* Material provided:
····················

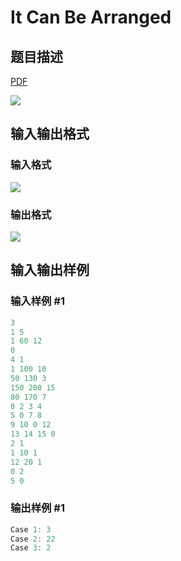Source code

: # It Can Be Arranged

## 题目描述

[problemUrl]: https://uva.onlinejudge.org/index.php?option=com_onlinejudge&Itemid=8&category=602&page=show_problem&problem=4417

[PDF](https://uva.onlinejudge.org/external/126/p12679.pdf)

![](https://cdn.luogu.com.cn/upload/vjudge_pic/UVA12679/8a63a9ed4b6bc73bbe578e8bba6cad579fe8bc81.png)

## 输入输出格式

### 输入格式

![](https://cdn.luogu.com.cn/upload/vjudge_pic/UVA12679/07c540e84e0bec46429f1a49d2789cfefc0badfc.png)

### 输出格式

![](https://cdn.luogu.com.cn/upload/vjudge_pic/UVA12679/4c86d85ec41444800c8bf937ed308cb8d2344fb3.png)

## 输入输出样例

### 输入样例 #1

```cpp
3
1 5
1 60 12
0
4 1
1 100 10
50 130 3
150 200 15
80 170 7
0 2 3 4
5 0 7 8
9 10 0 12
13 14 15 0
2 1
1 10 1
12 20 1
0 2
5 0
```


### 输出样例 #1

```cpp
Case 1: 3
Case 2: 22
Case 3: 2
```


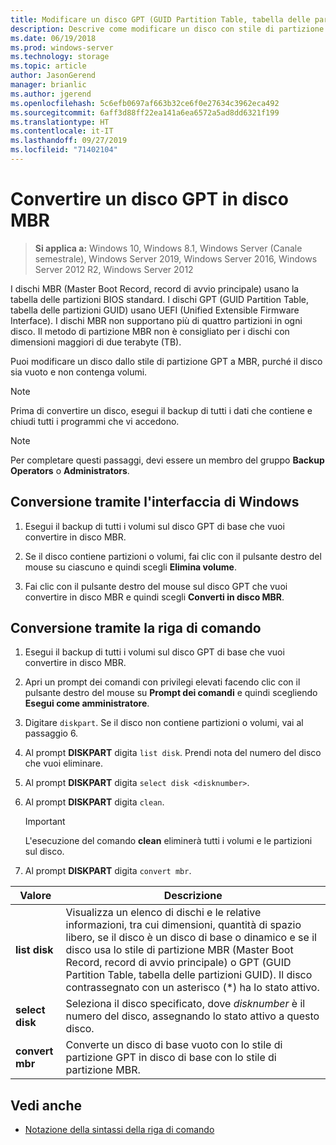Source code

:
 ```yaml
---
title: Modificare un disco GPT (GUID Partition Table, tabella delle partizioni GUID) in disco MBR (Master Boot Record, record di avvio principale)
description: Descrive come modificare un disco con stile di partizione GPT (GUID Partition Table, tabella delle partizioni GUID) in disco con stile di partizione MBR (Master Boot Record, record di avvio principale).
ms.date: 06/19/2018
ms.prod: windows-server
ms.technology: storage
ms.topic: article
author: JasonGerend
manager: brianlic
ms.author: jgerend
ms.openlocfilehash: 5c6efb0697af663b32ce6f0e27634c3962eca492
ms.sourcegitcommit: 6aff3d88ff22ea141a6ea6572a5ad8dd6321f199
ms.translationtype: HT
ms.contentlocale: it-IT
ms.lasthandoff: 09/27/2019
ms.locfileid: "71402104"
---
```

# <a name="convert-a-gpt-disk-into-an-mbr-disk"></a>Convertire un disco GPT in disco MBR

> **Si applica a:** Windows 10, Windows 8.1, Windows Server (Canale semestrale), Windows Server 2019, Windows Server 2016, Windows Server 2012 R2, Windows Server 2012

I dischi MBR (Master Boot Record, record di avvio principale) usano la tabella delle partizioni BIOS standard. I dischi GPT (GUID Partition Table, tabella delle partizioni GUID) usano UEFI (Unified Extensible Firmware Interface). I dischi MBR non supportano più di quattro partizioni in ogni disco. Il metodo di partizione MBR non è consigliato per i dischi con dimensioni maggiori di due terabyte (TB).

Puoi modificare un disco dallo stile di partizione GPT a MBR, purché il disco sia vuoto e non contenga volumi.

> [!NOTE]
> Prima di convertire un disco, esegui il backup di tutti i dati che contiene e chiudi tutti i programmi che vi accedono.

> [!NOTE]
> Per completare questi passaggi, devi essere un membro del gruppo **Backup Operators** o **Administrators**.

## <a name="converting-using-the-windows-interface"></a>Conversione tramite l'interfaccia di Windows

1.  Esegui il backup di tutti i volumi sul disco GPT di base che vuoi convertire in disco MBR.

2.  Se il disco contiene partizioni o volumi, fai clic con il pulsante destro del mouse su ciascuno e quindi scegli **Elimina volume**.

3.  Fai clic con il pulsante destro del mouse sul disco GPT che vuoi convertire in disco MBR e quindi scegli **Converti in disco MBR**.

## <a name="converting-using-a-command-line"></a>Conversione tramite la riga di comando

1.  Esegui il backup di tutti i volumi sul disco GPT di base che vuoi convertire in disco MBR.

2.  Apri un prompt dei comandi con privilegi elevati facendo clic con il pulsante destro del mouse su **Prompt dei comandi** e quindi scegliendo **Esegui come amministratore**.

3. Digitare `diskpart`. Se il disco non contiene partizioni o volumi, vai al passaggio 6.

4.  Al prompt **DISKPART** digita `list disk`. Prendi nota del numero del disco che vuoi eliminare.

5.  Al prompt **DISKPART** digita `select disk <disknumber>`.

6.  Al prompt **DISKPART** digita `clean`.

    > [!IMPORTANT]
    > L'esecuzione del comando **clean** eliminerà tutti i volumi e le partizioni sul disco.

7.  Al prompt **DISKPART** digita `convert mbr`.

|                Valore                  |      Descrizione   |
| ------------------------------------- | -----------------  |
|  <strong>list disk</strong>  | Visualizza un elenco di dischi e le relative informazioni, tra cui dimensioni, quantità di spazio libero, se il disco è un disco di base o dinamico e se il disco usa lo stile di partizione MBR (Master Boot Record, record di avvio principale) o GPT (GUID Partition Table, tabella delle partizioni GUID). Il disco contrassegnato con un asterisco (\*) ha lo stato attivo. |
| <strong>select disk</strong> |                                                                                                          Seleziona il disco specificato, dove <em>disknumber</em> è il numero del disco, assegnando lo stato attivo a questo disco.                                                                                                           |
| <strong>convert mbr</strong> |                                                                               Converte un disco di base vuoto con lo stile di partizione GPT in disco di base con lo stile di partizione MBR.                                                                                |

## <a name="see-also"></a>Vedi anche

-   [Notazione della sintassi della riga di comando](https://technet.microsoft.com/library/cc742449(v=ws.11).aspx)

····················

* Required work: Beginning with the line that holds "partizioni sul disco.", please return every line through the end of the data, exactly as written.

* Answer to the problem:
    > L'esecuzione del comando **clean** eliminerà tutti i volumi e le partizioni sul disco.

7.  Al prompt **DISKPART** digita `convert mbr`.

|                Valore                  |      Descrizione   |
| ------------------------------------- | -----------------  |
|  <strong>list disk</strong>  | Visualizza un elenco di dischi e le relative informazioni, tra cui dimensioni, quantità di spazio libero, se il disco è un disco di base o dinamico e se il disco usa lo stile di partizione MBR (Master Boot Record, record di avvio principale) o GPT (GUID Partition Table, tabella delle partizioni GUID). Il disco contrassegnato con un asterisco (\*) ha lo stato attivo. |
| <strong>select disk</strong> |                                                                                                          Seleziona il disco specificato, dove <em>disknumber</em> è il numero del disco, assegnando lo stato attivo a questo disco.                                                                                                           |
| <strong>convert mbr</strong> |                                                                               Converte un disco di base vuoto con lo stile di partizione GPT in disco di base con lo stile di partizione MBR.                                                                                |

## <a name="see-also"></a>Vedi anche

-   [Notazione della sintassi della riga di comando](https://technet.microsoft.com/library/cc742449(v=ws.11).aspx)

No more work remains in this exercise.